Investing in Home Care Staff to Reduce ER Wait Times and Boost Surgical Capacity
Across Ontario, the healthcare system is under immense strain, with unpaid caregivers making approximately 1.9 million emergency room visits annually just to get a brief respite. These visits cost the province over $600 million each year and exacerbate the growing pressures hospitals face from an aging population that is increasingly prone to illness.
Today, many Ontarians experience significant delays in accessing the healthcare they urgently need. Simultaneously, Ontario’s Minister of Finance has declared that the current rate of health care spending is unsustainable, emphasizing that innovation is essential to keep the system functional.
The Solution: Expanding Home Care Services
The answer to this crisis is clear: we must alleviate pressure on hospitals by delivering more care in the most cost-effective setting—at home. Recent findings from Deloitte Canada reveal that increased government investments in home care over the past four years are already making a substantial impact in reducing hospital burdens. Home care providers have delivered nearly 10 million additional hours of care since 2022, enabling more individuals to receive necessary support in their own homes. Concurrently, the proportion of long-term care residents who could potentially be supported at home has decreased to 5.5 percent, now the lowest rate nationwide.
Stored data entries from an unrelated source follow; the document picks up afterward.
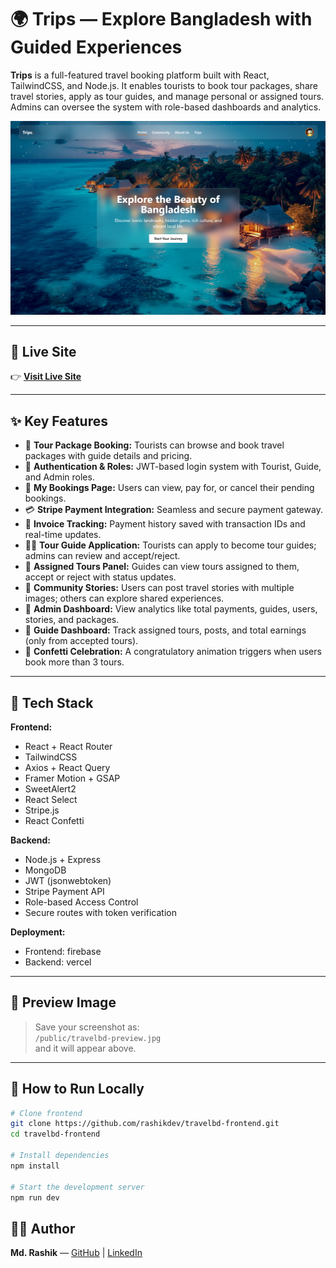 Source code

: # 🌍 Trips — Explore Bangladesh with Guided Experiences

**Trips** is a full-featured travel booking platform built with React, TailwindCSS, and Node.js. It enables tourists to book tour packages, share travel stories, apply as tour guides, and manage personal or assigned tours. Admins can oversee the system with role-based dashboards and analytics.

![Trips Bangladesh Preview](./public/preview.png)

---

## 🔗 Live Site

👉 **[Visit Live Site](https://travelbd-ea2e0.web.app/)**

---


## ✨ Key Features

- 🧳 **Tour Package Booking:** Tourists can browse and book travel packages with guide details and pricing.
- 🔐 **Authentication & Roles:** JWT-based login system with Tourist, Guide, and Admin roles.
- 📅 **My Bookings Page:** Users can view, pay for, or cancel their pending bookings.
- 💳 **Stripe Payment Integration:** Seamless and secure payment gateway.
- 🧾 **Invoice Tracking:** Payment history saved with transaction IDs and real-time updates.
- 🧑‍💼 **Tour Guide Application:** Tourists can apply to become tour guides; admins can review and accept/reject.
- 🧭 **Assigned Tours Panel:** Guides can view tours assigned to them, accept or reject with status updates.
- 📝 **Community Stories:** Users can post travel stories with multiple images; others can explore shared experiences.
- 🧠 **Admin Dashboard:** View analytics like total payments, guides, users, stories, and packages.
- 🧠 **Guide Dashboard:** Track assigned tours, posts, and total earnings (only from accepted tours).
- 🎉 **Confetti Celebration:** A congratulatory animation triggers when users book more than 3 tours.


---

## 📂 Tech Stack

**Frontend:**

- React + React Router
- TailwindCSS
- Axios + React Query
- Framer Motion + GSAP
- SweetAlert2
- React Select
- Stripe.js
- React Confetti

**Backend:**

- Node.js + Express
- MongoDB
- JWT (jsonwebtoken)
- Stripe Payment API
- Role-based Access Control
- Secure routes with token verification

**Deployment:**

- Frontend: firebase
- Backend: vercel

---

## 📸 Preview Image

> Save your screenshot as:  
> `/public/travelbd-preview.jpg`  
> and it will appear above.

---

## 🚀 How to Run Locally

```bash
# Clone frontend
git clone https://github.com/rashikdev/travelbd-frontend.git
cd travelbd-frontend

# Install dependencies
npm install

# Start the development server
npm run dev
```

## 🧑‍💻 Author

**Md. Rashik** — [GitHub](https://github.com/rashikdev) | [LinkedIn](https://linkedin.com/in/rashikdev)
While these results are promising, the desperate actions of exhausted unpaid caregivers indicate that the demand for home care continues to rise. To meet this need, we must invest in more staff.
Challenges in Home Care Workforce Compensation
Home care is fundamentally about the people who deliver it—not expensive buildings with high operational costs. It relies on dedicated teams of personal support workers (PSWs), nurses, and therapists who work in patients' homes to assist with bathing safely, managing medications, recovering from surgery, or regaining strength after an illness.
To sustain and grow home care, we must ensure it is an attractive workplace with competitive compensation. Currently, home care workers are seeing their wages fall behind other sectors of the healthcare industry. Those employed in hospitals and long-term care settings have received compensation increases of up to 5.25 percent, yet the government has not recently invested to similarly boost home care pay.
Therapy services, which are in high demand and critical for the safe discharge of many patients from hospitals, are particularly vulnerable. Their compensation rates have lost significant ground in recent years, making it difficult to retain experienced professionals.
The Impact of Targeted Investments
When wages lag, experienced PSWs, nurses, and therapists leave home care, and new graduates seek employment elsewhere. The government is investing to add more hours of home care, but we also need targeted investments to ensure there are enough professionals available to deliver that care.
Deloitte Canada estimates that a $256 million investment aimed at growing and supporting the home care workforce would deliver 1.9 million more hours of care. This funding would provide the government with a 46 percent return on investment by facilitating faster hospital discharges and delaying or avoiding long-term care placements.
Additionally, investing another $32 million targeted toward therapists' compensation would help attract sufficient staff to home care, eliminating the more than 5,000-person waitlist for therapist services in the province.
Seizing the Opportunity in Ontario’s 2026 Budget
Together, these investments would have a profound impact. The additional care would relieve pressure on hospitals and provide real relief to unpaid caregivers, reducing burnout and preventable emergency department visits.
Ontario’s 2026 budget presents a crucial opportunity to invest where the returns are evident. By ensuring competitive compensation, we can recruit and retain the PSWs, nurses, and therapists who make home care possible. This will unlock more hours of care, expedite hospital discharges, decrease unnecessary ER visits, and help people maintain their health at home.
Cameron MacKay is the Chief Executive Officer of Home Care Ontario, the voice of home care in the province.